Revealing Unobservables by Deep Learning: Generative Element Extraction Networks (GEEN)
This addresses a fundamental challenge in scientific research for fields relying on latent variable models, offering a potentially transformative approach to handling unobserved variables.
The paper tackles the problem of estimating realizations of a latent variable from multiple measurements by proposing a novel method that identifies these realizations under conditional independence assumptions, with simulation results showing high correlation between estimated and true values.

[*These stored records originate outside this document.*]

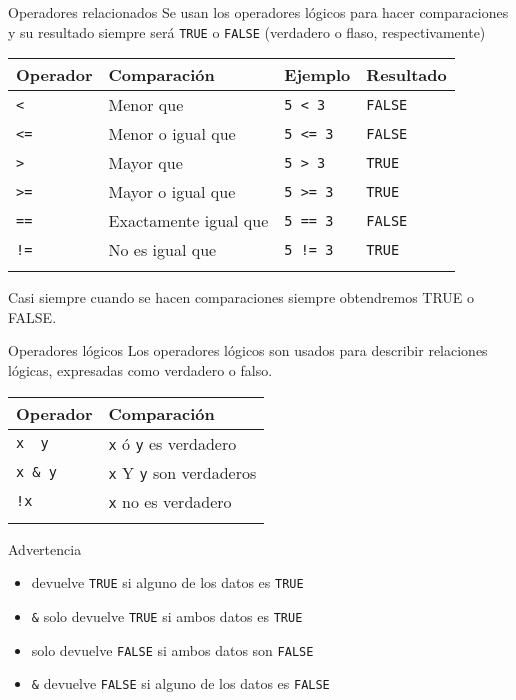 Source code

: \documentclass[
  ignorenonframetext,
]{beamer}
\begin{document}
\begin{frame}[fragile]{Operadores relacionados}
\label{operadores-relacionados}
Se usan los operadores lógicos para hacer comparaciones y su resultado
siempre será \texttt{TRUE} o \texttt{FALSE} (verdadero o flaso,
respectivamente)

\begin{longtable}[]{@{}llll@{}}
\toprule\noalign{}
Operador & Comparación & Ejemplo & Resultado \\
\midrule\noalign{}
\endhead
\texttt{\textless{}} & Menor que & \texttt{5\ \textless{}\ 3} &
\texttt{FALSE} \\
\texttt{\textless{}=} & Menor o igual que & \texttt{5\ \textless{}=\ 3}
& \texttt{FALSE} \\
\texttt{\textgreater{}} & Mayor que & \texttt{5\ \textgreater{}\ 3} &
\texttt{TRUE} \\
\texttt{\textgreater{}=} & Mayor o igual que &
\texttt{5\ \textgreater{}=\ 3} & \texttt{TRUE} \\
\texttt{==} & Exactamente igual que & \texttt{5\ ==\ 3} &
\texttt{FALSE} \\
\texttt{!=} & No es igual que & \texttt{5\ !=\ 3} & \texttt{TRUE} \\
\bottomrule\noalign{}
\end{longtable}

Casi siempre cuando se hacen comparaciones siempre obtendremos TRUE o
FALSE.
\end{frame}

\begin{frame}[fragile]{Operadores lógicos}
\label{operadores-luxf3gicos}
Los operadores lógicos son usados para describir relaciones lógicas,
expresadas como verdadero o falso.

\begin{longtable}[]{@{}ll@{}}
\toprule\noalign{}
Operador & Comparación \\
\midrule\noalign{}
\endhead
\texttt{x\ \textbar{}\ y} & \texttt{x} ó \texttt{y} es verdadero \\
\texttt{x\ \&\ y} & \texttt{x} Y \texttt{y} son verdaderos \\
\texttt{!x} & \texttt{x} no es verdadero \\
\bottomrule\noalign{}
\end{longtable}

\begin{block}{Advertencia}
\label{advertencia}
\begin{itemize}
\item
  \texttt{\textbar{}} devuelve \texttt{TRUE} si alguno de los datos es
  \texttt{TRUE}
\item
  \texttt{\&} solo devuelve \texttt{TRUE} si ambos datos es
  \texttt{TRUE}
\item
  \texttt{\textbar{}} solo devuelve \texttt{FALSE} si ambos datos son
  \texttt{FALSE}
\item
  \texttt{\&} devuelve \texttt{FALSE} si alguno de los datos es
  \texttt{FALSE}
\end{itemize}
\end{block}
\end{frame}
\end{document}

Latent variable models are crucial in scientific research, where a key variable, such as effort, ability, and belief, is unobserved in the sample but needs to be identified. This paper proposes a novel method for estimating realizations of a latent variable $X^*$ in a random sample that contains its multiple measurements. With the key assumption that the measurements are independent conditional on $X^*$, we provide sufficient conditions under which realizations of $X^*$ in the sample are locally unique in a class of deviations, which allows us to identify realizations of $X^*$. To the best of our knowledge, this paper is the first to provide such identification in observation. We then use the Kullback-Leibler distance between the two probability densities with and without the conditional independence as the loss function to train a Generative Element Extraction Networks (GEEN) that maps from the observed measurements to realizations of $X^*$ in the sample. The simulation results imply that this proposed estimator works quite well and the estimated values are highly correlated with realizations of $X^*$. Our estimator can be applied to a large class of latent variable models and we expect it will change how people deal with latent variables.